After ESPN showed the offender's face more than 25 times in five minutes, sideline reporter Lisa Salters confirmed that his name was "Chris," though players on the team didn't want to give his last name. A couple minutes later, it became clear that this guy's name was Chris Jessie -- and he was Texas coach Mack Brown's stepson.
By the time of this writing, "Chris Jessie" had 2,260 Google hits.
Things should slow down for Jessie, now that Texas easily beat the Sun Devils -- and he didn't turn into the Steve Bartman of the entire state of Texas. But it's amazing how fast a name gets out there and becomes part of the permanent record on the Internet.

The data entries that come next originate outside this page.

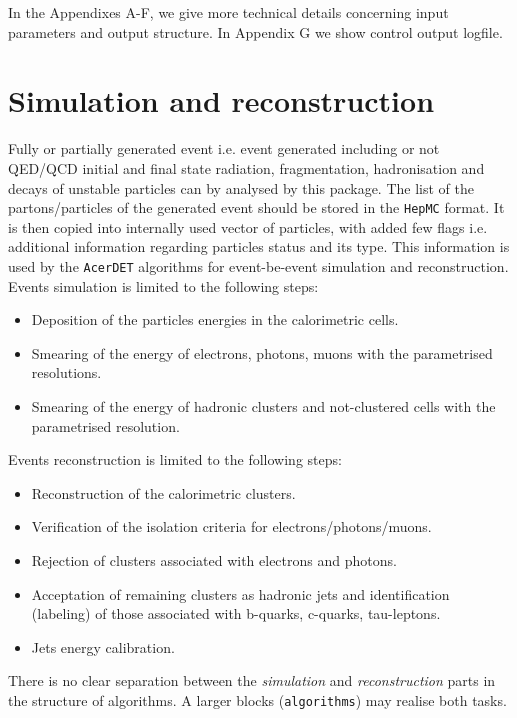 In the Appendixes A-F, we give more technical details concerning input parameters 
and output structure. In  Appendix G we show control output logfile.  
 

\boldmath
\section{Simulation and reconstruction}
\unboldmath

Fully or partially generated event i.e. event generated including 
or not QED/QCD initial and final state radiation, fragmentation,
hadronisation and decays of unstable particles can by analysed by 
this package. The list of the partons/particles of the generated event should
be stored in the {\tt HepMC} format. It is then copied into internally used 
vector of particles, with added few flags  i.e. additional information regarding
particles status and its type. This information is used by the {\tt AcerDET} algorithms 
for event-be-event simulation and reconstruction.\\
Events simulation is limited to the following steps:
\begin{itemize}
\item
Deposition of the particles energies in the calorimetric cells.
\item
Smearing of the energy of electrons, photons, muons with the parametrised
resolutions.
\item
Smearing of the energy of hadronic clusters and not-clustered cells
with the parametrised resolution.
\end{itemize}
Events reconstruction is limited to the following steps:
\begin{itemize}
\item
Reconstruction of the calorimetric clusters.
\item
Verification of the isolation criteria for electrons/photons/muons.
\item
Rejection of clusters associated with electrons and photons.
\item
Acceptation of remaining clusters as hadronic jets and identification
 (labeling)  of those associated with b-quarks, c-quarks, tau-leptons.
\item 
Jets energy calibration.
\end{itemize}
There is no clear separation between the {\it simulation} and {\it
reconstruction} parts in the structure of algorithms. A larger
blocks ({\tt algorithms}) may realise both tasks.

What makes things funny is that people think they can stop this information train. Mack Brown himself, during a halftime interview, refused to acknowledge that the person in question was his stepson, and although he admitted as much after the game, the postgame story on his Web site has an Associated Press article that entirely omits the story that made the game so intriguing.
No Wikipedia entry for Chris Jessie yet, but I wouldn't be surprised if there's one by the end of the day.
Watching The Same Football Game -- 'Twice'
So of course once I comment that NBC is leading the way in the early polling for Saturday night's Patriots-Giants game viewership, someone -- I suspect with inside interest -- either (allegedly) rigs the poll or (again, allegedly) tells people to vote for CBS.
Within one hour, there's a 17 percent swing -- which would have required a sudden 4 to 1 voting for CBS -- and CBS is now leading the poll. But we suspect NBC might still win the day when the ratings come in -- and it has nothing to do with this writer being an employee of NBC Universal. It has everything to do with what some of my readers wrote in.
Dave Madison in Kent, Wash., writes: "I'll be watching on NBC (from Seattle) mainly because my OTA HD signal from the NBC affilliate here is better than the CBS OTA HD signal."
Many other readers backed up that opinion, though we're not sure about reader Tim Calvin: "Maybe I am nuts, but I truly think the Sunday night game looks better than CBS on Sunday afternoon."